I consider this War against us therefore, as both unjust, and unwise, and I am persuaded that cool dispassionate Posterity will condemn to Infamy those who advised it; and that not even Success will save from some degree of Dishonour, those who voluntarily engaged to conduct it.
—BENJAMIN FRANKLIN TO LORD RICHARD HOWE, July 20, 1776
The men disembarking onto Staten Island had just endured a harrowing monthlong ordeal at sea that eventually proved more dangerous than any of the battles they would fight on land. The close quarters, poor diet, and bad sanitary conditions had created outbreaks of malaria and accompanying high casualty rates. Slightly more than 1,000 soldiers and sailors had been buried at sea, together with almost as many horses and livestock. In most military histories, the term killing zone refers to that most lethal location on the battlefield where advancing troops are exposed to waves of metal projectiles propelled at high velocity from the state-of-the-art weapons of mass destruction. But in the late eighteenth century, and for more than a hundred years thereafter, the most lethal “killing zones” were the hospitals and confined conditions aboard ships, where the weapons of mass destruction were germs, microbes, and viral strains against which medical science had yet to develop any defensive network of prevention or cure. Leaving those disease-ridden ships for the bucolic hills and clean air of Staten Island meant that for the British Army the most dangerous part of the American campaign was over.1
Ambrose Serle, the secretary to Admiral Howe, has left the fullest account
of his impressions of Staten Island. “The People of this Island, like their Soil, are thin and meager; the Voices faint, and their whole Frame of a loose and languid texture,” Serle observed, adding that “the Soil is mostly poor, and receives a very inferior Cultivation than our Lands in G. Britain.” Serle obviously observed the people and overall American environment, which he had never seen before, through the lens of presumed superiority and studied condescension appropriate for an overbearing British aristocrat.
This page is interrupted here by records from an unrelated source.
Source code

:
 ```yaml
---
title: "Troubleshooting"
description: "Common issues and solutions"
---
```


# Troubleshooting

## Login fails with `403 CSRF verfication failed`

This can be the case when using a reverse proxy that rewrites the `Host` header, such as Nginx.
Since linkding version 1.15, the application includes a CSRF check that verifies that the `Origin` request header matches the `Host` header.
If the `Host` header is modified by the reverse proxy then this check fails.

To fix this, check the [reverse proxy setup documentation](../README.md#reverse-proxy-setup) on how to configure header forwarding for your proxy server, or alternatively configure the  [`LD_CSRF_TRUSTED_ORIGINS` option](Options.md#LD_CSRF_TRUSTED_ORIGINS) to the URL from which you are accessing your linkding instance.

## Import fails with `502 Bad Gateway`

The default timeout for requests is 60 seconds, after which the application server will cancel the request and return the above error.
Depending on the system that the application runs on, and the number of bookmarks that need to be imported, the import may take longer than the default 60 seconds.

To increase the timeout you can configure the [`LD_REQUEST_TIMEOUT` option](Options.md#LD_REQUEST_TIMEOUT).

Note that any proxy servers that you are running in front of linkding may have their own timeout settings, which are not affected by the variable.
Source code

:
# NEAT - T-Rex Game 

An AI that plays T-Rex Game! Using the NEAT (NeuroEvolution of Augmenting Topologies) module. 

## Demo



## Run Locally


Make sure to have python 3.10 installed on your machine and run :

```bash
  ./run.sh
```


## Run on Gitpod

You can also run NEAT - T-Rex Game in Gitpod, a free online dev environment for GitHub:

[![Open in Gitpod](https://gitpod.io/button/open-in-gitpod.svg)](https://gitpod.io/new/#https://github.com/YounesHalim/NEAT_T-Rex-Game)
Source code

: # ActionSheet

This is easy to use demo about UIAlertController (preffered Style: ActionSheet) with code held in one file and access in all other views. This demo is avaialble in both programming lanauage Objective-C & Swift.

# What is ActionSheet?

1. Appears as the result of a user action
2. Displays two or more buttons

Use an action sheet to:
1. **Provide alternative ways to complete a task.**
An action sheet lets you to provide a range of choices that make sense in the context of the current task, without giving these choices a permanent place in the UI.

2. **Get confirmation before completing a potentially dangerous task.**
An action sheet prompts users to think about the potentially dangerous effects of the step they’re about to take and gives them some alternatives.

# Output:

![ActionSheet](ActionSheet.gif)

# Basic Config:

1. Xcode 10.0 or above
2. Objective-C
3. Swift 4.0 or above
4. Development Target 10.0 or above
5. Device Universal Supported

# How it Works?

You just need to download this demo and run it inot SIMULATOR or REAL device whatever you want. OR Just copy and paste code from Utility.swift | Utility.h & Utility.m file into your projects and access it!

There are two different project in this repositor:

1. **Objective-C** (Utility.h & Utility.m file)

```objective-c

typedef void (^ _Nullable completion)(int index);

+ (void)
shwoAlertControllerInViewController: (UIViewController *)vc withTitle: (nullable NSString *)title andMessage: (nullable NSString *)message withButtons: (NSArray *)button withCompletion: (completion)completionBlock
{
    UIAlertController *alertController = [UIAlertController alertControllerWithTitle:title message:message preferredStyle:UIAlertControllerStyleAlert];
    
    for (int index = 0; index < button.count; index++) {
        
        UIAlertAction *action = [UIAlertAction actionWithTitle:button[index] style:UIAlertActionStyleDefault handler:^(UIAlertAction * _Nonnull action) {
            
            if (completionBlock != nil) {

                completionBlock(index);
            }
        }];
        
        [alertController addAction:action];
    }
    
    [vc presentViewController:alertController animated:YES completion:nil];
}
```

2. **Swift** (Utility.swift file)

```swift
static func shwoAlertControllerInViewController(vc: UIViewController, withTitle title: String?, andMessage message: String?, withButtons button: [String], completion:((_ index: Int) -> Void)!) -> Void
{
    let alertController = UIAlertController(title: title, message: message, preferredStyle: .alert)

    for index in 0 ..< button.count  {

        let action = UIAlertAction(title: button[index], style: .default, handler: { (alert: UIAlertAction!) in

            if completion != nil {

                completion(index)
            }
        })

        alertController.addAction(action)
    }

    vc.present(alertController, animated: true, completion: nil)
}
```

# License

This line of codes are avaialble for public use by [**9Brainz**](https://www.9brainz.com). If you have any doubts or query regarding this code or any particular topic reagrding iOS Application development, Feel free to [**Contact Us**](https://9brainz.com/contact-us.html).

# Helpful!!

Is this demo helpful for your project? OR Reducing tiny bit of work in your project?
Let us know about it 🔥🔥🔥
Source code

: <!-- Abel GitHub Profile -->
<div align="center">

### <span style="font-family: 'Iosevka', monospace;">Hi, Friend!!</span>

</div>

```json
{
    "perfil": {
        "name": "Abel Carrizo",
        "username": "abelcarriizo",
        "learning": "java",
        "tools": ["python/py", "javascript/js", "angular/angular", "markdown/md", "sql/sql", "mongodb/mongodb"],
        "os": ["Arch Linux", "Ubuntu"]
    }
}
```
It was all part of the mental package he carried from the London courts and Whitehall corridors, where American resistance to British authority was regarded as a preposterous violation of the divinely sanctioned political order and George Washington was viewed, in Serle’s words, “as a little paltry Colonel of Militia at the Head of a Banditti of Rebels.”2
If Serle’s political prejudices were just as predictable as they were insufferable—and, in truth, they provided a nice window into one reason American independence had become inevitable—ordinary British soldiers harbored several strange preconceptions of their own. Some were surprised that the colonists wore clothes, thinking they would dress like Indians. Others had expected to encounter roving bands of wild animals in the manner of African jungles. And when a loyalist came aboard one ship to help pilot it into port, the British crew and troops were dumbfounded. “All the People had been of the Opinion,” they exclaimed, “that the inhabitants of America were black.”3
But the dominant impressions were more sensible and strategic. The Staten Island landscape was dotted with highly productive farms and impressive herds of cattle and sheep that—Serle’s comments to the contrary notwithstanding—ensured an immediate improvement in the diet of the soldiers of the British Army. Indeed, given their recent experience crossing the Atlantic, the British troops could be excused for believing that they had arrived at paradise.